Response to Ko Colijn column “Interventions”

In his column in The Broker 15, Ko Colijn refers to Isabelle Duyvesteyn who posits that intervention in fragile, conflict-ridden countries in order to build stable and democratic states is counterproductive. Duyvesteyn points to the history of state formation in early modern Europe where war and statebuilding where intimately connected: to finance the war effort, governments created tax bureaucracies that evolved into full-bred state institutions. Democratisation followed because citizens demanded representation in policymaking in return for the payment of tax. In addition, wars built nations as having a common enemy strengthened national coherence and identity. These historical developments are often, as Duyvesteyn does, compared with current-day statebuilding efforts. The conclusion she draws is that states can only be strengthened from the inside, and that warfare can have a constitutive role to play in these processes. As Edward Luttwak put it a decade ago, “Give War a Chance”.

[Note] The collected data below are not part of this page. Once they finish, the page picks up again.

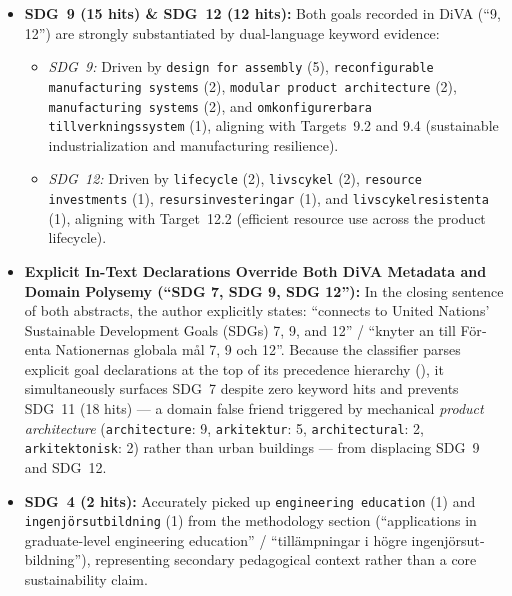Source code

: \begin{casestudySection}
\begin{itemize}
    \item \textbf{\gls{SDG}~9 (15 hits) \& \gls{SDG}~12 (12 hits):} Both goals recorded in \gls{DiVA} (\enquote{9, 12}) are strongly substantiated by dual-language keyword evidence:
    \begin{itemize}
        \item \emph{\gls{SDG}~9:} Driven by \texttt{design for assembly} (5), \texttt{reconfigurable manufacturing systems} (2), \texttt{modular product architecture} (2), \texttt{manufacturing systems} (2), and \texttt{\foreignlanguage{swedish}{omkonfigurerbara tillverkningssystem}} (1), aligning with Targets~9.2 and 9.4 (sustainable industrialization and manufacturing resilience).
        \item \emph{\gls{SDG}~12:} Driven by \texttt{lifecycle} (2), \texttt{\foreignlanguage{swedish}{livscykel}} (2), \texttt{resource investments} (1), \texttt{\foreignlanguage{swedish}{resursinvesteringar}} (1), and \texttt{\foreignlanguage{swedish}{livscykelresistenta}} (1), aligning with Target~12.2 (efficient resource use across the product lifecycle).
    \end{itemize}

    \item \textbf{Explicit In-Text Declarations Override Both \gls{DiVA} Metadata and Domain Polysemy (\enquote{SDG 7, SDG 9, SDG 12}):} In the closing sentence of both abstracts, the author explicitly states: \enquote{connects to United Nations’ Sustainable Development Goals (SDGs) 7, 9, and 12} / \enquote{\foreignlanguage{swedish}{knyter an till Förenta Nationernas globala mål 7, 9 och 12}}. Because the classifier parses explicit goal declarations at the top of its precedence hierarchy (), it simultaneously surfaces \gls{SDG}~7 despite zero keyword hits and prevents \gls{SDG}~11 (18 hits) --- a domain false friend triggered by mechanical \emph{product architecture} (\texttt{architecture}: 9, \texttt{\foreignlanguage{swedish}{arkitektur}}: 5, \texttt{architectural}: 2, \texttt{\foreignlanguage{swedish}{arkitektonisk}}: 2) rather than urban buildings --- from displacing \gls{SDG}~9 and \gls{SDG}~12.

    \item \textbf{\gls{SDG}~4 (2 hits):} Accurately picked up \texttt{engineering education} (1) and \texttt{\foreignlanguage{swedish}{ingenjörsutbildning}} (1) from the methodology section (\enquote{applications in graduate-level engineering education} / \enquote{\foreignlanguage{swedish}{tillämpningar i högre ingenjörsutbildning}}), representing secondary pedagogical context rather than a core sustainability claim.
\end{itemize}



\end{casestudySection}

However, the comparison between early modern European state formation and contemporary problems in fragile states is fundamentally flawed. The context has changed to such an extent that the parallel cannot be drawn. There are at least two major differences between then and now. First, the wars that led to statebuilding in the past were external wars, fought with other states, whereas most of today’s wars are civil wars. The consequences of these civil wars are in many ways the complete opposite of statebuilding: they destroy the national economy, cause productive middle classes to flee, divide up the nation into competing identity groups, and lead to a crumbling of state institutions and taxation capacity. Contemporary wars do not build states, they distintegrate them.

The second major difference is globalisation. Current-day civil wars do not occur in isolation, but are in many ways connected to global processes. Just think of the impact of rich countries’ quest for natural resources, or the War on Terror, or the international division of labour, or trade barriers, or global price shocks, or transnational criminal networks... External factors play important roles in causing and prolonging these wars, and therefore external involvement is needed in ending them. (If for no other reason, then at least out of self-interest: the ramifications of these wars can be felt across the world in the form of refugee flows, trade shocks and even terrorist attacks.)

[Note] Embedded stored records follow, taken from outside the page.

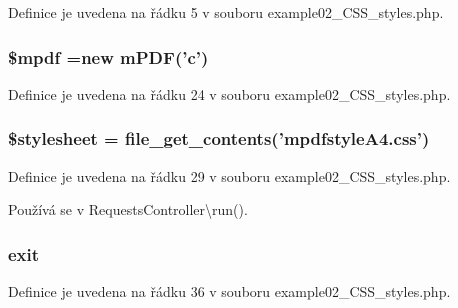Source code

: Definice je uvedena na řádku 5 v souboru example02\-\_\-\-C\-S\-S\-\_\-styles.\-php.

\hypertarget{example02___c_s_s__styles_8php_ad028f81910d6cbab9b184d2214b3a8f8}{
\subsubsection[{\$mpdf}]{\setlength{\rightskip}{0pt plus 5cm}\$mpdf =new {\bf m\-P\-D\-F}('c')}}\label{example02___c_s_s__styles_8php_ad028f81910d6cbab9b184d2214b3a8f8}


Definice je uvedena na řádku 24 v souboru example02\-\_\-\-C\-S\-S\-\_\-styles.\-php.

\hypertarget{example02___c_s_s__styles_8php_a19e5cf73e817c55a49205e6ec78c88a8}{
\subsubsection[{\$stylesheet}]{\setlength{\rightskip}{0pt plus 5cm}\$stylesheet = file\-\_\-get\-\_\-contents('mpdfstyle\-A4.\-css')}}\label{example02___c_s_s__styles_8php_a19e5cf73e817c55a49205e6ec78c88a8}


Definice je uvedena na řádku 29 v souboru example02\-\_\-\-C\-S\-S\-\_\-styles.\-php.



Používá se v Requests\-Controller\textbackslash{}run().

\hypertarget{example02___c_s_s__styles_8php_a6733eb5f605d09eaede9845835d71c4e}{
\subsubsection[{exit}]{\setlength{\rightskip}{0pt plus 5cm}exit}}\label{example02___c_s_s__styles_8php_a6733eb5f605d09eaede9845835d71c4e}


Definice je uvedena na řádku 36 v souboru example02\-\_\-\-C\-S\-S\-\_\-styles.\-php.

This is not to say that states can be built purely from the outside, or that statebuilding interventions are easy. Efforts to stimulate peace- and statebuilding need to take much better account of local power structures, capacities, and opinions. Imposing alien democratic systems, as we now know, does not work. Neither, indeed, does creating neo-protectorates that depend on the international community for their survival. But standing back and waiting for wars to lead to statebuilding has very little chance of success either.